◆ Aim of the exercise ◆
Omit the pictures, please, and give each record below again exactly.

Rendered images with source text
____
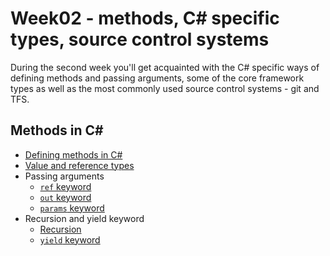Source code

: # Week02 - methods, C# specific types, source control systems #

During the second week you'll get acquainted with the C# specific ways of defining
methods and passing arguments, some of the core framework types as well as the
most commonly used source control systems - git and TFS.

## Methods in C# ##

* [Defining methods in C#](http://www.tutorialspoint.com/csharp/csharp_methods.htm)
* [Value and reference types](https://msdn.microsoft.com/en-us/library/4d43ts61%28v=vs.90%29.aspx)
* Passing arguments
  * [`ref` keyword](https://msdn.microsoft.com/en-us/library/14akc2c7.aspx)
  * [`out` keyword](https://msdn.microsoft.com/en-us/library/t3c3bfhx.aspx)
  * [`params` keyword](https://msdn.microsoft.com/en-us/library/w5zay9db.aspx)
* Recursion and yield keyword
  * [Recursion](https://www.khanacademy.org/computing/computer-science/algorithms/recursive-algorithms/a/recursion)
  * [`yield` keyword](https://msdn.microsoft.com/en-us/library/9k7k7cf0.aspx)
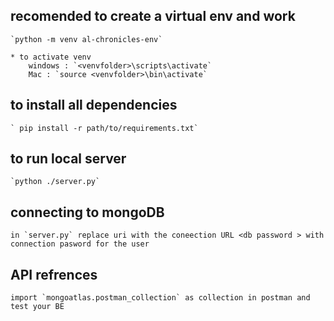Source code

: ## recomended to create a virtual env and work

    `python -m venv al-chronicles-env`

    * to activate venv
        windows : `<venvfolder>\scripts\activate`
        Mac : `source <venvfolder>\bin\activate`

## to install all dependencies

    ` pip install -r path/to/requirements.txt`

## to run local server

    `python ./server.py`

## connecting to mongoDB

    in `server.py` replace uri with the coneection URL <db password > with connection pasword for the user

## API refrences

    import `mongoatlas.postman_collection` as collection in postman and test your BE
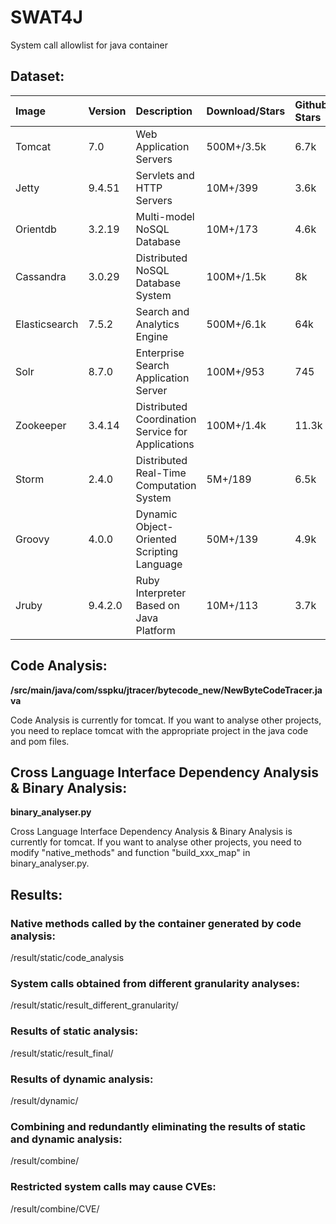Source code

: # SWAT4J
System call allowlist for java container

## Dataset:
| Image | Version | Description | Download/Stars | Github Stars | Image Size |
| :-----| :-----| :-----| :-----| :-----| :-----|
| Tomcat | 7.0 | Web Application Servers | 500M+/3.5k | 6.7k | 382M |
| Jetty | 9.4.51 | Servlets and HTTP Servers | 10M+/399 | 3.6k | 378M |
| Orientdb | 3.2.19 | Multi-model NoSQL Database | 10M+/173 | 4.6k | 358M |
| Cassandra | 3.0.29 | Distributed NoSQL Database System | 100M+/1.5k | 8k | 296M |
| Elasticsearch | 7.5.2 | Search and Analytics Engine | 500M+/6.1k | 64k | 779M |
| Solr | 8.7.0 | Enterprise Search Application Server | 100M+/953 | 745 | 543M |
| Zookeeper | 3.4.14 | Distributed Coordination Service for Applications | 100M+/1.4k | 11.3k | 260M |
| Storm | 2.4.0 | Distributed Real-Time Computation System | 5M+/189 | 6.5k | 668M |
| Groovy | 4.0.0 | Dynamic Object-Oriented Scripting Language | 50M+/139 | 4.9k | 362M |
| Jruby | 9.4.2.0 | Ruby Interpreter Based on Java Platform | 10M+/113 | 3.7k | 299M |


## Code Analysis:
**/src/main/java/com/sspku/jtracer/bytecode_new/NewByteCodeTracer.java**

Code Analysis is currently for tomcat.
If you want to analyse other projects, you need to replace tomcat with the appropriate project in the java code and pom files.


## Cross Language Interface Dependency Analysis & Binary Analysis:
**binary_analyser.py**

Cross Language Interface Dependency Analysis & Binary Analysis is currently for tomcat. 
If you want to analyse other projects, you need to modify "native_methods" and function "build_xxx_map" in binary_analyser.py.

## Results:
  ### Native methods called by the container generated by code analysis:
  /result/static/code_analysis

  ### System calls obtained from different granularity analyses:
  /result/static/result_different_granularity/

  ### Results of static analysis:
  /result/static/result_final/

  ### Results of dynamic analysis:
  /result/dynamic/

  ### Combining and redundantly eliminating the results of static and dynamic analysis:
  /result/combine/
  
  ### Restricted system calls may cause CVEs:
  /result/combine/CVE/

  
         
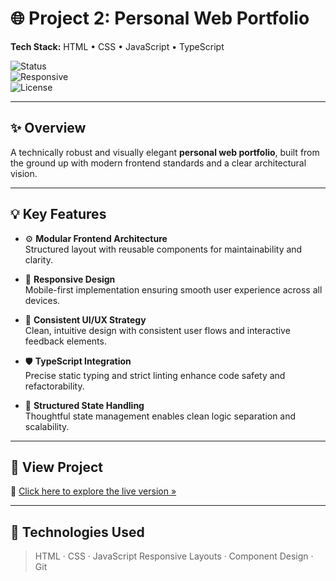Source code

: # 🌐 Project 2: Personal Web Portfolio  
**Tech Stack:** HTML • CSS • JavaScript • TypeScript  

![Status](https://img.shields.io/badge/status-complete-2ecc71?style=flat-square)  
![Responsive](https://img.shields.io/badge/responsive-yes-3498db?style=flat-square)  
![License](https://img.shields.io/badge/license-MIT-lightgrey?style=flat-square)

---

## ✨ Overview

A technically robust and visually elegant **personal web portfolio**, built from the ground up with modern frontend standards and a clear architectural vision.

---

## 💡 Key Features

- ⚙️ **Modular Frontend Architecture**  
  Structured layout with reusable components for maintainability and clarity.

- 📱 **Responsive Design**  
  Mobile-first implementation ensuring smooth user experience across all devices.

- 🧠 **Consistent UI/UX Strategy**  
  Clean, intuitive design with consistent user flows and interactive feedback elements.

- 🛡️ **TypeScript Integration**  
  Precise static typing and strict linting enhance code safety and refactorability.

- 🧩 **Structured State Handling**  
  Thoughtful state management enables clean logic separation and scalability.

---

## 🚀 View Project

🔗 [Click here to explore the live version »](https://robertionescu.de)

---

## 🧰 Technologies Used

> HTML · CSS · JavaScript 
> Responsive Layouts · Component Design · Git  
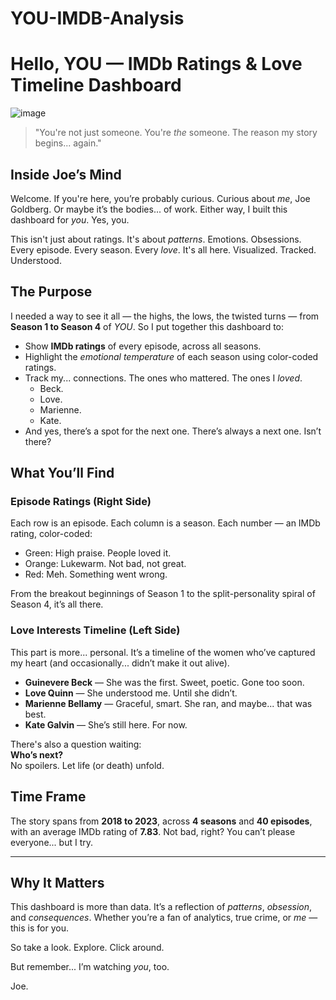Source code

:# YOU-IMDB-Analysis

# Hello, YOU — IMDb Ratings & Love Timeline Dashboard

![image](https://github.com/user-attachments/assets/bba439fe-1566-4efd-a85d-12546d278ea0)


> "You're not just someone. You're *the* someone. The reason my story begins... again."

## Inside Joe’s Mind

Welcome. If you're here, you’re probably curious. Curious about *me*, Joe Goldberg. Or maybe it’s the bodies... of work. Either way, I built this dashboard for *you*. Yes, you.

This isn't just about ratings. It's about *patterns*. Emotions. Obsessions. Every episode. Every season. Every *love*. It's all here. Visualized. Tracked. Understood.

## The Purpose

I needed a way to see it all — the highs, the lows, the twisted turns — from **Season 1 to Season 4** of *YOU*. So I put together this dashboard to:

- Show **IMDb ratings** of every episode, across all seasons.
- Highlight the *emotional temperature* of each season using color-coded ratings.
- Track my... connections. The ones who mattered. The ones I *loved*. 
  - Beck.
  - Love.
  - Marienne.
  - Kate.
- And yes, there’s a spot for the next one. There’s always a next one. Isn’t there?

## What You’ll Find

### Episode Ratings (Right Side)
Each row is an episode. Each column is a season. Each number — an IMDb rating, color-coded:
- Green: High praise. People loved it.
- Orange: Lukewarm. Not bad, not great.
- Red: Meh. Something went wrong.

From the breakout beginnings of Season 1 to the split-personality spiral of Season 4, it’s all there.

### Love Interests Timeline (Left Side)
This part is more... personal. It’s a timeline of the women who’ve captured my heart (and occasionally... didn’t make it out alive).

- **Guinevere Beck** — She was the first. Sweet, poetic. Gone too soon.
- **Love Quinn** — She understood me. Until she didn’t.
- **Marienne Bellamy** — Graceful, smart. She ran, and maybe... that was best.
- **Kate Galvin** — She’s still here. For now.

There's also a question waiting:  
**Who’s next?**  
No spoilers. Let life (or death) unfold.

## Time Frame

The story spans from **2018 to 2023**, across **4 seasons** and **40 episodes**, with an average IMDb rating of **7.83**. Not bad, right? You can’t please everyone... but I try.

---

## Why It Matters

This dashboard is more than data. It’s a reflection of *patterns*, *obsession*, and *consequences*. Whether you’re a fan of analytics, true crime, or *me* — this is for you.

So take a look. Explore. Click around.

But remember... I’m watching *you*, too.

Joe.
____
◆ The completed task ◆
Source code

: # Week02 - methods, C# specific types, source control systems #

During the second week you'll get acquainted with the C# specific ways of defining
methods and passing arguments, some of the core framework types as well as the
most commonly used source control systems - git and TFS.

## Methods in C# ##

* [Defining methods in C#](http://www.tutorialspoint.com/csharp/csharp_methods.htm)
* [Value and reference types](https://msdn.microsoft.com/en-us/library/4d43ts61%28v=vs.90%29.aspx)
* Passing arguments
  * [`ref` keyword](https://msdn.microsoft.com/en-us/library/14akc2c7.aspx)
  * [`out` keyword](https://msdn.microsoft.com/en-us/library/t3c3bfhx.aspx)
  * [`params` keyword](https://msdn.microsoft.com/en-us/library/w5zay9db.aspx)
* Recursion and yield keyword
  * [Recursion](https://www.khanacademy.org/computing/computer-science/algorithms/recursive-algorithms/a/recursion)
  * [`yield` keyword](https://msdn.microsoft.com/en-us/library/9k7k7cf0.aspx)
Source code

: ## recomended to create a virtual env and work

    `python -m venv al-chronicles-env`

    * to activate venv
        windows : `<venvfolder>\scripts\activate`
        Mac : `source <venvfolder>\bin\activate`

## to install all dependencies

    ` pip install -r path/to/requirements.txt`

## to run local server

    `python ./server.py`

## connecting to mongoDB

    in `server.py` replace uri with the coneection URL <db password > with connection pasword for the user

## API refrences

    import `mongoatlas.postman_collection` as collection in postman and test your BE
Source code

: # SWAT4J
System call allowlist for java container

## Dataset:
| Image | Version | Description | Download/Stars | Github Stars | Image Size |
| :-----| :-----| :-----| :-----| :-----| :-----|
| Tomcat | 7.0 | Web Application Servers | 500M+/3.5k | 6.7k | 382M |
| Jetty | 9.4.51 | Servlets and HTTP Servers | 10M+/399 | 3.6k | 378M |
| Orientdb | 3.2.19 | Multi-model NoSQL Database | 10M+/173 | 4.6k | 358M |
| Cassandra | 3.0.29 | Distributed NoSQL Database System | 100M+/1.5k | 8k | 296M |
| Elasticsearch | 7.5.2 | Search and Analytics Engine | 500M+/6.1k | 64k | 779M |
| Solr | 8.7.0 | Enterprise Search Application Server | 100M+/953 | 745 | 543M |
| Zookeeper | 3.4.14 | Distributed Coordination Service for Applications | 100M+/1.4k | 11.3k | 260M |
| Storm | 2.4.0 | Distributed Real-Time Computation System | 5M+/189 | 6.5k | 668M |
| Groovy | 4.0.0 | Dynamic Object-Oriented Scripting Language | 50M+/139 | 4.9k | 362M |
| Jruby | 9.4.2.0 | Ruby Interpreter Based on Java Platform | 10M+/113 | 3.7k | 299M |


## Code Analysis:
**/src/main/java/com/sspku/jtracer/bytecode_new/NewByteCodeTracer.java**

Code Analysis is currently for tomcat.
If you want to analyse other projects, you need to replace tomcat with the appropriate project in the java code and pom files.


## Cross Language Interface Dependency Analysis & Binary Analysis:
**binary_analyser.py**

Cross Language Interface Dependency Analysis & Binary Analysis is currently for tomcat. 
If you want to analyse other projects, you need to modify "native_methods" and function "build_xxx_map" in binary_analyser.py.

## Results:
  ### Native methods called by the container generated by code analysis:
  /result/static/code_analysis

  ### System calls obtained from different granularity analyses:
  /result/static/result_different_granularity/

  ### Results of static analysis:
  /result/static/result_final/

  ### Results of dynamic analysis:
  /result/dynamic/

  ### Combining and redundantly eliminating the results of static and dynamic analysis:
  /result/combine/
  
  ### Restricted system calls may cause CVEs:
  /result/combine/CVE/

  
         
Source code

: # 🌐 Project 2: Personal Web Portfolio  
**Tech Stack:** HTML • CSS • JavaScript • TypeScript  

![Status](https://img.shields.io/badge/status-complete-2ecc71?style=flat-square)  
![Responsive](https://img.shields.io/badge/responsive-yes-3498db?style=flat-square)  
![License](https://img.shields.io/badge/license-MIT-lightgrey?style=flat-square)

---

## ✨ Overview

A technically robust and visually elegant **personal web portfolio**, built from the ground up with modern frontend standards and a clear architectural vision.

---

## 💡 Key Features

- ⚙️ **Modular Frontend Architecture**  
  Structured layout with reusable components for maintainability and clarity.

- 📱 **Responsive Design**  
  Mobile-first implementation ensuring smooth user experience across all devices.

- 🧠 **Consistent UI/UX Strategy**  
  Clean, intuitive design with consistent user flows and interactive feedback elements.

- 🛡️ **TypeScript Integration**  
  Precise static typing and strict linting enhance code safety and refactorability.

- 🧩 **Structured State Handling**  
  Thoughtful state management enables clean logic separation and scalability.

---

## 🚀 View Project

🔗 [Click here to explore the live version »](https://robertionescu.de)

---

## 🧰 Technologies Used

> HTML · CSS · JavaScript 
> Responsive Layouts · Component Design · Git  
Source code

:# YOU-IMDB-Analysis

# Hello, YOU — IMDb Ratings & Love Timeline Dashboard

![image](https://github.com/user-attachments/assets/bba439fe-1566-4efd-a85d-12546d278ea0)


> "You're not just someone. You're *the* someone. The reason my story begins... again."

## Inside Joe’s Mind

Welcome. If you're here, you’re probably curious. Curious about *me*, Joe Goldberg. Or maybe it’s the bodies... of work. Either way, I built this dashboard for *you*. Yes, you.

This isn't just about ratings. It's about *patterns*. Emotions. Obsessions. Every episode. Every season. Every *love*. It's all here. Visualized. Tracked. Understood.

## The Purpose

I needed a way to see it all — the highs, the lows, the twisted turns — from **Season 1 to Season 4** of *YOU*. So I put together this dashboard to:

- Show **IMDb ratings** of every episode, across all seasons.
- Highlight the *emotional temperature* of each season using color-coded ratings.
- Track my... connections. The ones who mattered. The ones I *loved*. 
  - Beck.
  - Love.
  - Marienne.
  - Kate.
- And yes, there’s a spot for the next one. There’s always a next one. Isn’t there?

## What You’ll Find

### Episode Ratings (Right Side)
Each row is an episode. Each column is a season. Each number — an IMDb rating, color-coded:
- Green: High praise. People loved it.
- Orange: Lukewarm. Not bad, not great.
- Red: Meh. Something went wrong.

From the breakout beginnings of Season 1 to the split-personality spiral of Season 4, it’s all there.

### Love Interests Timeline (Left Side)
This part is more... personal. It’s a timeline of the women who’ve captured my heart (and occasionally... didn’t make it out alive).

- **Guinevere Beck** — She was the first. Sweet, poetic. Gone too soon.
- **Love Quinn** — She understood me. Until she didn’t.
- **Marienne Bellamy** — Graceful, smart. She ran, and maybe... that was best.
- **Kate Galvin** — She’s still here. For now.

There's also a question waiting:  
**Who’s next?**  
No spoilers. Let life (or death) unfold.

## Time Frame

The story spans from **2018 to 2023**, across **4 seasons** and **40 episodes**, with an average IMDb rating of **7.83**. Not bad, right? You can’t please everyone... but I try.

---

## Why It Matters

This dashboard is more than data. It’s a reflection of *patterns*, *obsession*, and *consequences*. Whether you’re a fan of analytics, true crime, or *me* — this is for you.

So take a look. Explore. Click around.

But remember... I’m watching *you*, too.

Joe.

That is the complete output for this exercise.